To sum up, the results of the employed five real engineering design problems prove that the MVO algorithm can be very effective in optimizing real problems. In addition, the performance of the proposed algorithm is verified in solving constrained problems. The reason of the superior results of MVO on constrained problems is that this algorithm efficiently balances exploration and exploitation. For one, the concepts of white/black holes promote exploration, which can cover both feasible and infeasible regions of the search space. For another, increasing the existence of wormholes emphasizes exploitation and local search around the best solution obtained so far.

5 Conclusion

This work proposed a novel optimization technique inspired from multi-verse theory in physics. Three conceptual models of white, black, and wormholes were proposed to design the MVO algorithm. A comprehensive comparative study was conducted on 19 test functions and five real engineering problems to investigate the efficiency of the proposed algorithm in solving optimization problems. The exploration, exploitation, and convergence of MVO were benchmarked and discussed on the test functions. The findings demonstrated the value of the proposed algorithm:

  • White holes are more possible to be created in the universes with high inflation rates, so they send objects to other universes and assist them to improve their inflation rates.
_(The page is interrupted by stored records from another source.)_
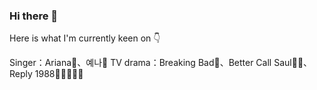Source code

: ### Hi there 👋

Here is what I'm currently keen on 👇

Singer：Ariana🎵、예나🥥
TV drama：Breaking Bad🧊、Better Call Saul👨‍⚖️、Reply 1988🧒🧒👧🧒🧒



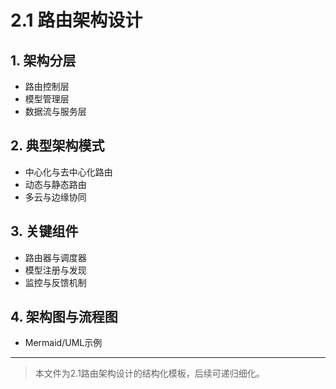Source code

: # 2.1 路由架构设计

## 1. 架构分层

- 路由控制层
- 模型管理层
- 数据流与服务层

## 2. 典型架构模式

- 中心化与去中心化路由
- 动态与静态路由
- 多云与边缘协同

## 3. 关键组件

- 路由器与调度器
- 模型注册与发现
- 监控与反馈机制

## 4. 架构图与流程图

- Mermaid/UML示例

---
> 本文件为2.1路由架构设计的结构化模板，后续可递归细化。
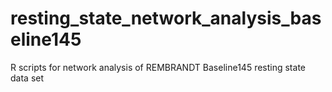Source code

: # resting_state_network_analysis_baseline145
R scripts for network analysis of REMBRANDT Baseline145 resting state data set
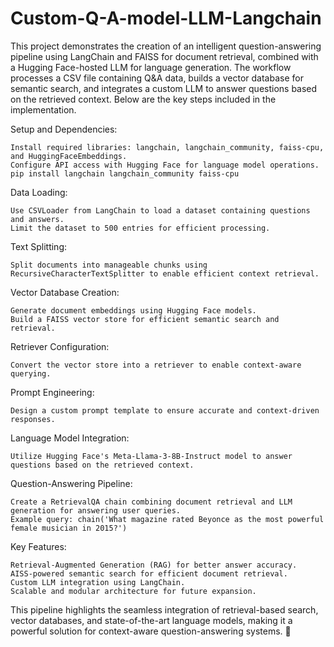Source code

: # Custom-Q-A-model-LLM-Langchain
This project demonstrates the creation of an intelligent question-answering pipeline using LangChain and FAISS for document retrieval, combined with a Hugging Face-hosted LLM for language generation. The workflow processes a CSV file containing Q&A data, builds a vector database for semantic search, and integrates a custom LLM to answer questions based on the retrieved context. Below are the key steps included in the implementation.

Setup and Dependencies:

    Install required libraries: langchain, langchain_community, faiss-cpu, and HuggingFaceEmbeddings.
    Configure API access with Hugging Face for language model operations.
    pip install langchain langchain_community faiss-cpu

Data Loading:

    Use CSVLoader from LangChain to load a dataset containing questions and answers.
    Limit the dataset to 500 entries for efficient processing.

Text Splitting:

    Split documents into manageable chunks using RecursiveCharacterTextSplitter to enable efficient context retrieval.

Vector Database Creation:

    Generate document embeddings using Hugging Face models.
    Build a FAISS vector store for efficient semantic search and retrieval.

Retriever Configuration:

    Convert the vector store into a retriever to enable context-aware querying.

Prompt Engineering:

    Design a custom prompt template to ensure accurate and context-driven responses.

Language Model Integration:

    Utilize Hugging Face's Meta-Llama-3-8B-Instruct model to answer questions based on the retrieved context.

Question-Answering Pipeline:

    Create a RetrievalQA chain combining document retrieval and LLM generation for answering user queries.
    Example query: chain('What magazine rated Beyonce as the most powerful female musician in 2015?')

Key Features:

    Retrieval-Augmented Generation (RAG) for better answer accuracy.
    AISS-powered semantic search for efficient document retrieval.
    Custom LLM integration using LangChain.
    Scalable and modular architecture for future expansion.

This pipeline highlights the seamless integration of retrieval-based search, vector databases, and state-of-the-art language models, making it a powerful solution for context-aware question-answering systems. 🚀
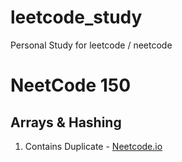 # leetcode_study

Personal Study for leetcode / neetcode

# NeetCode 150

## Arrays & Hashing

1. Contains Duplicate - [Neetcode.io](https://neetcode.io/problems/duplicate-integer)
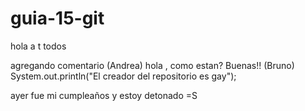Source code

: # guia-15-git

hola a t  todos

agregando comentario (Andrea)
hola , como estan?
Buenas!! (Bruno)
System.out.println("El creador del repositorio es gay");

ayer fue mi cumpleaños y estoy detonado =S
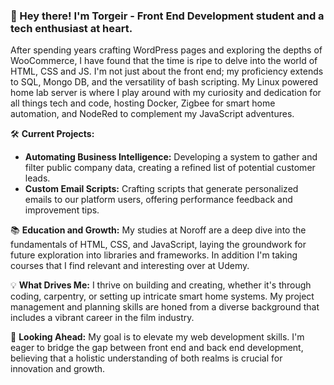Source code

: ### 👋 Hey there! I'm Torgeir - Front End Development student and a tech enthusiast at heart.

After spending years crafting WordPress pages and exploring the depths of WooCommerce, I have found that the time is ripe to delve into the world of HTML, CSS and JS. I'm not just about the front end; my proficiency extends to SQL, Mongo DB, and the versatility of bash scripting. My Linux powered home lab server is where I play around with my curiosity and dedication for all things tech and code, hosting Docker, Zigbee for smart home automation, and NodeRed to complement my JavaScript adventures.

🛠️ **Current Projects:**

- **Automating Business Intelligence:** Developing a system to gather and filter public company data, creating a refined list of potential customer leads.
- **Custom Email Scripts:** Crafting scripts that generate personalized emails to our platform users, offering performance feedback and improvement tips.

📚 **Education and Growth:** My studies at Noroff are a deep dive into the fundamentals of HTML, CSS, and JavaScript, laying the groundwork for future exploration into libraries and frameworks. In addition I'm taking courses that I find relevant and interesting over at Udemy.

💡 **What Drives Me:** I thrive on building and creating, whether it's through coding, carpentry, or setting up intricate smart home systems. My project management and planning skills are honed from a diverse background that includes a vibrant career in the film industry.

🚀 **Looking Ahead:** My goal is to elevate my web development skills. I'm eager to bridge the gap between front end and back end development, believing that a holistic understanding of both realms is crucial for innovation and growth.
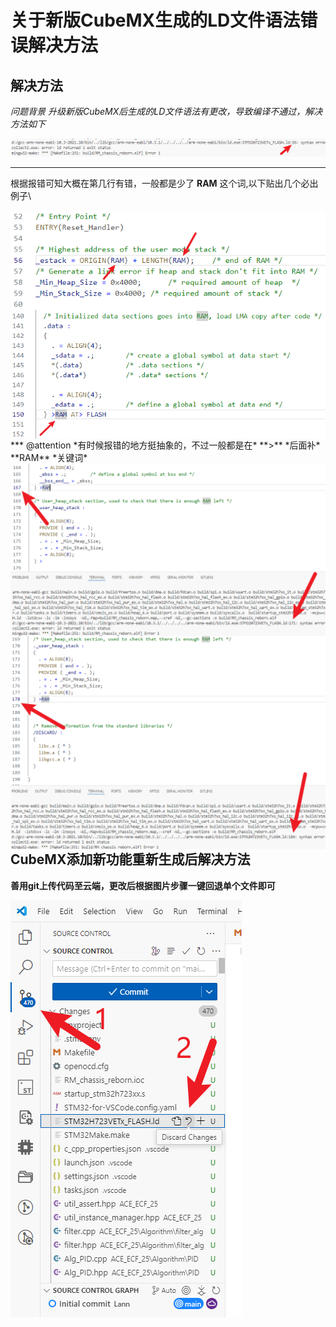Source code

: # 关于新版CubeMX生成的LD文件语法错误解决方法

## 解决方法

*问题背景 升级新版CubeMX后生成的LD文件语法有更改，导致编译不通过，解决方法如下*

![](./image/01.png)
***

根据报错可知大概在第几行有错，一般都是少了 **RAM** 这个词,以下贴出几个必出例子\

<img src='./image/02.png' align='left'/>

<img src='./image/03.png' align='left'/>
***
@attention *有时候报错的地方挺抽象的，不过一般都是在*    **>**    *后面补*    **RAM**    *关键词*
<img src='./image/04.png' align='left'/>

<img src='./image/05.png' align='left'/>

## CubeMX添加新功能重新生成后解决方法
**善用git上传代码至云端，更改后根据图片步骤一键回退单个文件即可**

<img src='./image/06.png' align='left'/>
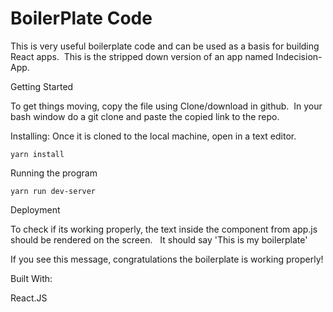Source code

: # BoilerPlate Code

This is very useful boilerplate code and can be used as a basis for building React apps.&nbsp; This is the stripped down version of an app named Indecision-App.   

Getting Started 

To get things moving, copy the file using Clone/download in github.&nbsp; In your bash window do a git clone and paste the copied link to the repo.


Installing: Once it is cloned to the local machine, open in a text editor.
 

    yarn install



Running the program

    yarn run dev-server



Deployment

To check if its working properly, the text inside the component from app.js should be rendered on the screen. &nbsp; It should say 'This is my boilerplate'

If you see this message, congratulations the boilerplate is working properly!  

Built With:

React.JS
  • Black holes are more likely to be appeared in the universes with low inflation rates, so they have higher probability to receive objects from other universes. This again increases the chance of improving inflation rate for the universes with low inflation rates.

  • White/black hole tunnels tend to transport objects from universes with high inflation rates to those with low inflation rates, so the overall/average inflation rate of all universes is improved over the course of iterations.

  • Wormholes tend to appear in any universe randomly regardless of the inflation rate, so the diversity of universe is maintained over the iterations.

  • While/black hole tunnels require universes to abruptly change, causing exploration of the search space.

  • Abrupt changes also assist resolving local optima stagnations.

  • Wormholes randomly re-span some of the variables of universes around the best solution obtained so far over the course of iterations, so this guarantees exploitation around the most promising region of the search space.

  • Adaptive WEP values smoothly increase the existence probability of wormholes in universes. Therefore, exploitation is emphasized during optimization process.

  • Adaptive TDR values decrease the travelling distance of variables around the best universe, a mechanism that increases the accuracy of local search over the iterations.

  • The convergence of the proposed algorithm is guaranteed by emphasizing exploitation/local search proportional to the number of iterations.

For future work, we are planning to design the multi-objective and binary version of the MVO algorithm.